Following up on our brief introduction to this extremely useful distribution, we go into more detail here in preparation for the goodness-of-fit test coming up. Recall that the multinomial distribution generalizes the binomial to accommodate more than two categories. For example, what if the respondents in a survey had three choices:
- I feel optimistic.
- I don't feel optimistic.
- I'm not sure.
If we separately count the number of respondents answering each of these and collect them in a vector, we can use the multinomial distribution to model the behavior of this vector.
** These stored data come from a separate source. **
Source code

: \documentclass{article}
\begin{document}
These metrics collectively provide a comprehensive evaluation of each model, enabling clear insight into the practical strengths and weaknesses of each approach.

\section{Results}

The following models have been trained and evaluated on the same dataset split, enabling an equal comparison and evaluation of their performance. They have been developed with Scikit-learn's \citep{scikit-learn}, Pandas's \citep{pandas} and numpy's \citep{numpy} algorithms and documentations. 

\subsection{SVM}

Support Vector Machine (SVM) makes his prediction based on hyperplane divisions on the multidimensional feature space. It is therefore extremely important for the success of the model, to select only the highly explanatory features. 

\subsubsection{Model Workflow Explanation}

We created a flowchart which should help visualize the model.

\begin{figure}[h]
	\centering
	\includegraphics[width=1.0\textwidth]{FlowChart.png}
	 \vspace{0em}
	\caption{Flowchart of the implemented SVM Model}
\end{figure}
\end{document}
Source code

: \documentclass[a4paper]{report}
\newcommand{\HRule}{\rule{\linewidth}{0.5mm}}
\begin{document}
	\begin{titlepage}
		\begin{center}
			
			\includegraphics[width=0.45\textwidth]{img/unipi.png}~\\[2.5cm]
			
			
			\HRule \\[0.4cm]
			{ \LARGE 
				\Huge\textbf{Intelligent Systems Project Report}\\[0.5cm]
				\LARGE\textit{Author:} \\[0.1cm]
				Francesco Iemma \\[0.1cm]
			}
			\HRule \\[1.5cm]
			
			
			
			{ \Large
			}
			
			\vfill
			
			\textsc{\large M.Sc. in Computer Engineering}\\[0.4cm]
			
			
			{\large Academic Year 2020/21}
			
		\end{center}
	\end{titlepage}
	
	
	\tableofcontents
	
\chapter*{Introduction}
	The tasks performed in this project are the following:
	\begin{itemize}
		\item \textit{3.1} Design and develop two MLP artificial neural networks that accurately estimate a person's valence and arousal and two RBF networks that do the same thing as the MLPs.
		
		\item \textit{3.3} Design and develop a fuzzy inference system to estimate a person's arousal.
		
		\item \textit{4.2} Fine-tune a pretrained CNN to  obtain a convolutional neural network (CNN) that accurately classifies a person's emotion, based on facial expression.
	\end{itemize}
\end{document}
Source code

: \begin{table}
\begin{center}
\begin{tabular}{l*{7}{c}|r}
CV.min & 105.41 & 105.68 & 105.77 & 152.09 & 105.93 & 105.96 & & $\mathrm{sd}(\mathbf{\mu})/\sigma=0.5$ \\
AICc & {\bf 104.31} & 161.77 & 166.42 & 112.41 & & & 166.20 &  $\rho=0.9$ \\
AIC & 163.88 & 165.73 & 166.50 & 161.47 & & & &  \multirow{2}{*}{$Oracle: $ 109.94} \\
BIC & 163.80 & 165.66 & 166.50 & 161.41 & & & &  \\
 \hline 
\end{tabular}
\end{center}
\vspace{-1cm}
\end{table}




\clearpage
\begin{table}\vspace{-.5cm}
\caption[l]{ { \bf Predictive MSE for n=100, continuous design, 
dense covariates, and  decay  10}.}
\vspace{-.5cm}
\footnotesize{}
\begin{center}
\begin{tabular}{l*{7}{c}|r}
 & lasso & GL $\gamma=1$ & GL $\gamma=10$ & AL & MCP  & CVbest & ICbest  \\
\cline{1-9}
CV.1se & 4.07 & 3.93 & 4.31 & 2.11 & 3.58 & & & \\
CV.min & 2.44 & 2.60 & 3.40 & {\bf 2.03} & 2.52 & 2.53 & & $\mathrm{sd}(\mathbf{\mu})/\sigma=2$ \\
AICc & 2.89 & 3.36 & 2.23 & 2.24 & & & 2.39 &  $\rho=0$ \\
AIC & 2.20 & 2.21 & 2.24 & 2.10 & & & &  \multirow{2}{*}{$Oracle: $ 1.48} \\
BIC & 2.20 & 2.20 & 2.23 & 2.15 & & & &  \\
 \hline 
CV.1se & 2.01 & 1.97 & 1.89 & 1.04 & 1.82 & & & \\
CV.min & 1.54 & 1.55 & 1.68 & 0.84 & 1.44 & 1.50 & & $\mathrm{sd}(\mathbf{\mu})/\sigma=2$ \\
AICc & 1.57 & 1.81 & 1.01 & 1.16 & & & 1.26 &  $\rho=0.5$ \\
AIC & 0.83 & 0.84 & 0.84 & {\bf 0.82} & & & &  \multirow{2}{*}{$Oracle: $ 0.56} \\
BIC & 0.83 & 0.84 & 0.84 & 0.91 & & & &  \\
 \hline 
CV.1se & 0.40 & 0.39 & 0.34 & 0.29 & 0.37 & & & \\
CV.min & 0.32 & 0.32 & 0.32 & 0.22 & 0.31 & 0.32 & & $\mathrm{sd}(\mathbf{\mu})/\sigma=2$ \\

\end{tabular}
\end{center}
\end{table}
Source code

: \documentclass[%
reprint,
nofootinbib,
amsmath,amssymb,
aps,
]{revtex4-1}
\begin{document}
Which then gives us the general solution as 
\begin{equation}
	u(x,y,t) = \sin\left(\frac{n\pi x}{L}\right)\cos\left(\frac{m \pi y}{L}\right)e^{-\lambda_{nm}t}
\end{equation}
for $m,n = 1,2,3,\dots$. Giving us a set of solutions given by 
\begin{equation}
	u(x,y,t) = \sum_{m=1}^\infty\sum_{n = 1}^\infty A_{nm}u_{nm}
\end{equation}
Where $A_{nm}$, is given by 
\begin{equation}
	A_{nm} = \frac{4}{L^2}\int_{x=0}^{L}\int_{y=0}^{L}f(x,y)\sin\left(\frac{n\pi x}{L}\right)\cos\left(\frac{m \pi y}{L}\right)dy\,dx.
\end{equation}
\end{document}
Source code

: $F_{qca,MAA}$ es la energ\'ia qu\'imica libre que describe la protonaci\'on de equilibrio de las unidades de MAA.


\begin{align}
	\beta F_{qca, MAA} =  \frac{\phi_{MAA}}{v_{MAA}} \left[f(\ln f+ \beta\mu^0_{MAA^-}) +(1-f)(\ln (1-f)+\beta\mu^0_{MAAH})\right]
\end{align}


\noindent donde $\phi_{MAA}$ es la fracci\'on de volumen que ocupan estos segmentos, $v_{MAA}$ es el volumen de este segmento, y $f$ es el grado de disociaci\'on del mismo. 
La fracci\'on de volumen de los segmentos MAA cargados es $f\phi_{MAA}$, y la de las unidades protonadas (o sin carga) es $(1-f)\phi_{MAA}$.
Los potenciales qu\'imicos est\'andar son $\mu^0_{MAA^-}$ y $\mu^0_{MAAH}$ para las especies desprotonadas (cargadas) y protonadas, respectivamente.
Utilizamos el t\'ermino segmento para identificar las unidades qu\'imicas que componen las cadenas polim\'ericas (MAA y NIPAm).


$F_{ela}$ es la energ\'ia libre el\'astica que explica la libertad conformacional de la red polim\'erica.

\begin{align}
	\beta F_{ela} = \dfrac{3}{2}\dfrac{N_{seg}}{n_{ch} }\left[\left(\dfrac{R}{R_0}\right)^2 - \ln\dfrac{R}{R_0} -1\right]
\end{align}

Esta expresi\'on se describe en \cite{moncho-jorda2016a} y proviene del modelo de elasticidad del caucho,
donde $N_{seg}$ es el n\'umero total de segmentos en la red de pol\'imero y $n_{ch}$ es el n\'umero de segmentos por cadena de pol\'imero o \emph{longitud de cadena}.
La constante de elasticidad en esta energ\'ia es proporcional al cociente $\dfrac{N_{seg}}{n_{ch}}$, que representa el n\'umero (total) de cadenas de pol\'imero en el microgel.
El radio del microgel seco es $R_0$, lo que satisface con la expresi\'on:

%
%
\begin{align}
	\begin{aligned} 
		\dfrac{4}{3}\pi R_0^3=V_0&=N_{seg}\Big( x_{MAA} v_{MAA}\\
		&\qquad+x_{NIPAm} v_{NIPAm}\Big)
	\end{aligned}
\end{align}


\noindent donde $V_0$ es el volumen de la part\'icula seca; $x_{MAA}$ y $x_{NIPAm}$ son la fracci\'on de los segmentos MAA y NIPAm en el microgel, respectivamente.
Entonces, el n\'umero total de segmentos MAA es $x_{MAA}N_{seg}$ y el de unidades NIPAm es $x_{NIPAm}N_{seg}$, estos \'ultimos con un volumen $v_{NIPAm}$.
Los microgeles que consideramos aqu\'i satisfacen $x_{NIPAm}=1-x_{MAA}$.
Properties of the Multinomial Distribution Section
The multinomial distribution arises from an experiment with the following properties:
- a fixed number \(n\) of trials
- each trial is independent of the others
- each trial has \(k\) mutually exclusive and exhaustive possible outcomes, denoted by \(E_1, \dots, E_k\)
- on each trial, \(E_j\) occurs with probability \(\pi_j , j = 1, \dots , k\).
If we let \(X_j\) count the number of trials for which outcome \(E_j\) occurs, then the random vector \(X = \left(X_1, \dots, X_k\right)\) is said to have a multinomial distribution with index \(n\) and parameter vector \(\pi = \left(\pi_1, \dots, \pi_k\right)\), which we denote as
\(X ∼ Mult\left(n, \pi\right)\)
In most problems, \(n\) is known (e.g., it will represent the sample size). Note that we must have \(\pi_1 + \cdots + \pi_k = 1\) and \(X_1+\cdots+X_k=n\).
- Marginal Counts
-
The individual or marginal components of a multinomial random vector are binomial and have a binomial distribution. That is, if we focus on the \(j\)th category as "success" and all other categories collectively as "failure", then \(Xj \sim Bin\left(n, \pi_j\right)\), for \(j=1,\ldots,k\).